| DATA SHOWN |
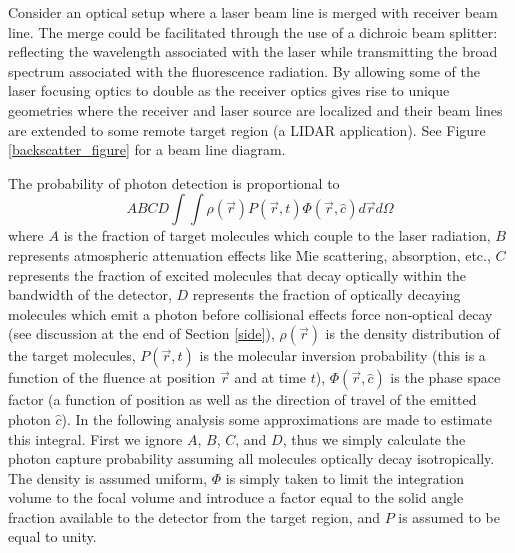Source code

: \label{backscatter section}
Consider an optical setup where a laser beam line is merged with receiver beam line. The merge could be facilitated through the use of a dichroic beam splitter: reflecting the wavelength associated with the laser while transmitting the broad spectrum associated with the fluorescence radiation. By allowing some of the laser focusing optics to double as the receiver optics gives rise to unique geometries where the receiver and laser source are localized and their beam lines are extended to some remote target region (a LIDAR application). See Figure \ref{backscatter_figure} for a beam line diagram.


The probability of photon detection is proportional to
\begin{equation}
ABCD
\int\int
\rho(\vec{r})
P(\vec{r},t)
\Phi(\vec{r},\hat{c})
d\vec{r}
d\Omega
\label{total_prob}
\end{equation}
where $A$ is the fraction of target molecules which couple to the laser radiation, $B$ represents atmospheric attenuation effects like Mie scattering, absorption, etc., $C$ represents the fraction of excited molecules that decay optically within the bandwidth of the detector, $D$ represents the fraction of optically decaying molecules which emit a photon before collisional effects force non-optical decay (see discussion at the end of Section \ref{side}), $\rho(\vec{r})$ is the density distribution of the target molecules, $P(\vec{r},t)$ is the molecular inversion probability (this is a function of the fluence at position $\vec{r}$ and at time $t$), $\Phi(\vec{r},\hat{c})$ is the phase space factor (a function of position as well as the direction of travel of the emitted photon $\hat{c}$). In the following analysis some approximations are made to estimate this integral. First we ignore $A$, $B$, $C$, and $D$, thus we simply calculate the photon capture probability assuming all molecules optically decay isotropically. The density is assumed uniform, $\Phi$ is simply taken to limit the integration volume to the focal volume and introduce a factor equal to the solid angle fraction available to the detector from the target region, and $P$ is assumed to be equal to unity.


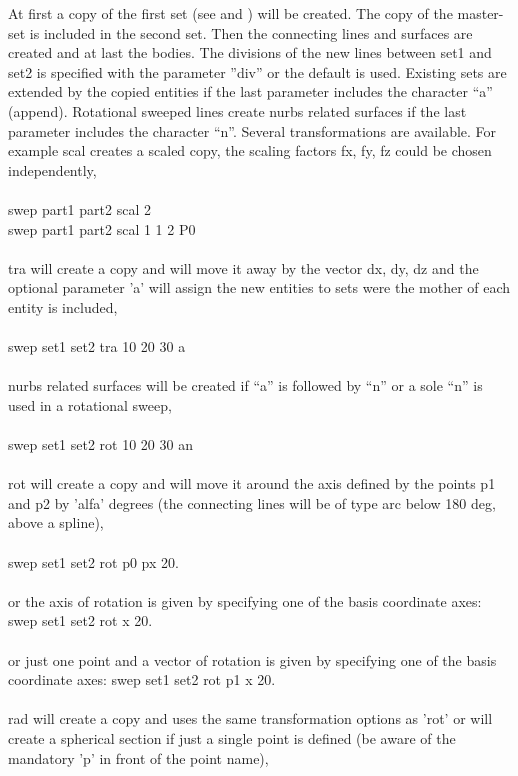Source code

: \documentclass{article}
\begin{document}
At first a copy of the first set (see  and ) will be created. The copy of the master-set is included in the second set. Then the connecting lines and surfaces are created and at last the bodies. The divisions of the new lines between set1 and set2 is specified with the parameter ''div'' or the default is used. Existing sets are extended by the copied entities if the last parameter includes the character ``a'' (append). Rotational sweeped lines create nurbs related surfaces if the last parameter includes the character ``n''. Several transformations are available. For example scal creates a scaled copy, the scaling factors fx, fy, fz could be chosen independently,\\\\
swep part1 part2 scal 2 \\
swep part1 part2 scal 1 1 2 P0\\\\
tra will create a copy and will move it away by the vector dx, dy, dz and the optional parameter 'a' will assign the new entities to sets were the mother of each entity is included,\\\\
swep set1 set2 tra 10 20 30 a\\\\
nurbs related surfaces will be created if ``a'' is followed by ``n'' or a sole ``n'' is used in a rotational sweep,\\\\ 
swep set1 set2 rot 10 20 30 an\\\\
rot will create a copy and will move it around the axis defined by the points p1 and p2 by 'alfa' degrees (the connecting lines will be of type arc below 180 deg, above a spline),\\\\
swep set1 set2 rot p0 px 20.\\\\
or the axis of rotation is given by specifying one of the basis coordinate axes:
swep set1 set2 rot x 20.\\\\
or just one point and a vector of rotation is given by specifying one of the basis coordinate axes:
swep set1 set2 rot p1 x 20.\\\\
rad will create a copy and uses the same transformation options as 'rot' or will create a spherical section if just a single point is defined (be aware of the mandatory 'p' in front of the point name),\\\\
\end{document}

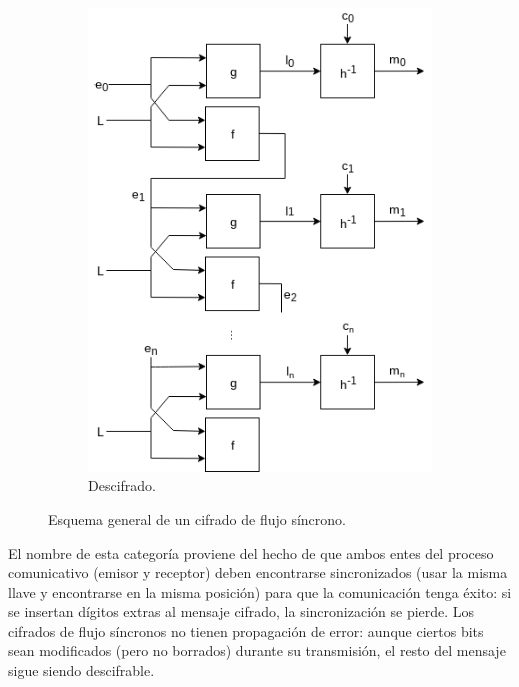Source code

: \begin{figure}[H]
\begin{subfigure}{0.45\textwidth}
\begin{center}
      \includegraphics[width=0.9\linewidth]
        {contenidos/antecedentes/cifrados_de_flujo/diagramas/sincrono_descifrado.png}
      \caption{Descifrado.}
    \end{center}
  \end{subfigure}
  \caption{Esquema general de un cifrado de flujo síncrono.}
  \label{flujo_sincrono}
\end{figure}

El nombre de esta categoría proviene del hecho de que ambos entes del proceso
comunicativo (emisor y receptor) deben encontrarse sincronizados (usar la misma
llave y encontrarse en la misma posición) para que la comunicación tenga éxito:
si se insertan dígitos extras al mensaje cifrado, la sincronización se pierde.
Los cifrados de flujo síncronos no tienen propagación de error: aunque ciertos
bits sean modificados (pero no borrados) durante su transmisión, el resto del
mensaje sigue siendo descifrable.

| WORK INSTRUCTIONS |
Using the entries above, state how many lines include the word "coordinate", with no other words.

| YOUR SOLUTION |
2